According to the dictionary, metabolism is a chemical processes occurring within a living cell or organism that is necessary for the maintenance of life.
We all know people who can eat all day and not gain a single ounce or pound. These people have good — or fast — metabolisms. Then there are the people that have one unhealthy meal and have to run for a week straight to burn it all off. These are people that tend to have a slower metabolic rate.
One of the great things about the human body is that it burns calories all by itself when it is at rest. The rate in which this happens is determined by your Basal Metabolic Rate, or BMR for short. Healthy people with an active lifestyle tend to have better a better BMR than unhealthy people with a sedentary lifestyle, but that is just common sense.
However, just because you think you live an active lifestyle doesn’t necessarily mean you will always have a faster metabolism or a good BMR. Some people can be predisposed to having a bad metabolism through genetics, but that doesn’t mean you can’t work hard to reverse the process.
Avoid these factors that slow your metabolism down and contribute to a bad BMR.
An inconsistent eating schedule Research suggests that those who eat at the same time, or close to the same time, on a daily basis are actually training their body to get on a schedule, which means that their bodies are burning more calories in between meals. A study conducted in 2012 by researchers at Hebrew University noticed that mice that were fed unhealthy foods on an inconsistent schedule gained more weight than mice that were fed the same foods at the same time every day.
Pesticides and toxins in produce. It turns out chemicals found in pesticides can throw off your body’s natural energy-burning process and make it harder to lose weight. Many store bought produce contain these pesticides and research has shown that those who ate a diet that contained these toxins experienced a decrease in metabolism and a harder time losing weight. Next time your at the grocery store steer you cart towards the organic fruits and veggies whenever possible.
Lack of sleep. The list of health risks associated with sleep deprivation is a long and scary one, and now we can add one more to it. People who don’t get enough sleep are at a higher chance at being less active the following day, which means they will burn less calories. However, according to research, a person who is lacking sleep will also burn fewer calories while they are at rest, which results in a lower BMR.
Having trouble sleeping? Read Restless Nights: 5 Easy, Practical Ways to Improve Your Sleep.
Your period (women).

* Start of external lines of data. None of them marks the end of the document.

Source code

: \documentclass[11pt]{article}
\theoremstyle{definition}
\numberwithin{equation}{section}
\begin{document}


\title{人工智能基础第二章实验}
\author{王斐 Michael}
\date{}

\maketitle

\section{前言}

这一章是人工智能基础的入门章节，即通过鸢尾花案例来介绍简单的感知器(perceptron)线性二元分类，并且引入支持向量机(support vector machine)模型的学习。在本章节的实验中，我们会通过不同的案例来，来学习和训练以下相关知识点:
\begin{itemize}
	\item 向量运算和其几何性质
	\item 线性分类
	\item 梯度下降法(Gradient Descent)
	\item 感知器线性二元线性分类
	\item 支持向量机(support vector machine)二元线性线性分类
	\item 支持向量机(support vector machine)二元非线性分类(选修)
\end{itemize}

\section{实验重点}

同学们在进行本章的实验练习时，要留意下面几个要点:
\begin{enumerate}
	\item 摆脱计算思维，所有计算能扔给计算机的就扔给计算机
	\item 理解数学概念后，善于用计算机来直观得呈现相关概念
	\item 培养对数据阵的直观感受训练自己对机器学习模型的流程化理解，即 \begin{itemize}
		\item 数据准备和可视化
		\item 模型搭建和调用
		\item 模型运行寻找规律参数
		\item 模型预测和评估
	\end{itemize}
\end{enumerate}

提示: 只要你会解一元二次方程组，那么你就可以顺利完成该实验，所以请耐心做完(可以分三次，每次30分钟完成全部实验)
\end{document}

Iron is a key component in carrying oxygen to your muscles, which has a direct effect on energy and metabolism. When you are on your period, your body loses iron and therefore less oxygen is getting to your muscles resulting in lower energy levels. Be sure to fuel up on iron-rich foods such as red meats, egg yolk, greens, fruits, beans, and certain cereals.
Not eating enough. It is important to snack often and never miss a main meal. As stated before, getting your body in a proper eating schedule is critical for maintaining a healthy metabolism. Also, when you skip out on meals, your body puts itself into “starvation mode”, which slows your metabolic rate to conserve any of the energy it has. This is why people who try to lose weight by not eating don’t have very much success.

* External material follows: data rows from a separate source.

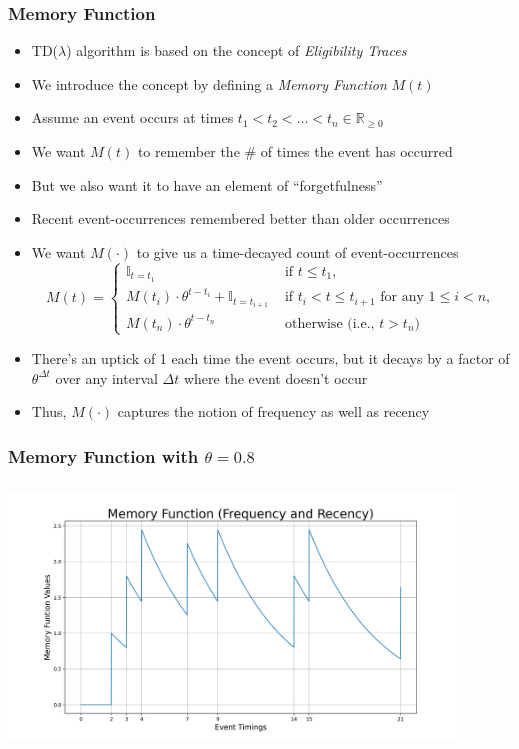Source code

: \documentclass[handout]{beamer}
\begin{document}
\begin{frame}
\frametitle{Memory Function}
\pause
\begin{itemize}[<+->]
\item TD($\lambda$) algorithm is based on the concept of {\em Eligibility Traces}
\item We introduce the concept by defining a {\em Memory Function} $M(t)$
\item Assume an event occurs at times $t_1 < t_2 < \ldots < t_n \in \mathbb{R}_{\geq 0}$
\item We want $M(t)$ to remember the \# of times the event has occurred
\item But we also want it to have an element of ``forgetfulness''
\item Recent event-occurrences remembered better than older occurrences
\item  We want $M(\cdot)$ to give us a time-decayed count of event-occurrences
\begin{equation*}
M(t) = 
\begin{cases}
\mathbb{I}_{t=t_1} & \text{ if } t \leq t_1, \\
M(t_i) \cdot \theta^{t - t_i} + \mathbb{I}_{t=t_{i+1}}& \text{ if }  t_i < t \leq t_{i+1} \text{ for any } 1 \leq i < n, \\
M(t_n) \cdot \theta^{t - t_n} & \text{ otherwise (i.e., } t > t_n)
\end{cases}
\end{equation*}
\item There's an uptick of 1 each time the event occurs, but it decays by a factor of $\theta^{\Delta t}$ over any interval $\Delta t$ where the event doesn't occur
\item Thus, $M(\cdot)$ captures the notion of frequency as well as recency
\end{itemize}
\end{frame}

\begin{frame}
\frametitle{Memory Function with $\theta = 0.8$}
\includegraphics[width=12cm, height=7cm]{memory_function.png}
\end{frame}
\end{document}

Need to snack better? Read Snacks That Fuel: Eating to Boost Energy Levels
Excessive sitting. Sitting down for long periods of time is one of the worst things you can do for your metabolism. After only 20 minutes of remaining still in one position, your metabolism can take a small hit. It’s even worse to think about what happens to those who sit down at work for eight to ten hours a day. (See article: Avoid the “Sitting Syndrome”: Great Ways to Stay Fit at Work or School)
Jet lag and weird sleep schedule. Everyone has an internal clock, which is your bodies way of timing and realizing patterns of certain behaviors that you do on a daily basis. This internal clock is in sync with your metabolism, so if you train your body to get into a certain schedule, your metabolism will be faster and more consistent. However, when you disrupt your internal clock — by crossing time zones or going to sleep at a different time every night — your body doesn’t function the way it is suppose to and your metabolism takes a hit.
Not drinking enough water. Water is a key element to the rate of your metabolism. According to research at the University of Utah, those who don’t get enough water burn up to 2% calories than those who do.
Skipping out on breakfast. Most people have heard eating breakfast is the best way to jumpstart your metabolism, and this statement couldn’t be any more true. Missing breakfast means your body will not have the energy it needs to start out the day, and this causes your body to preserve whatever energy it has and burn calories slower. Missing breakfast also means you will be more hungry come lunch time, resulting in eating too much in one sitting.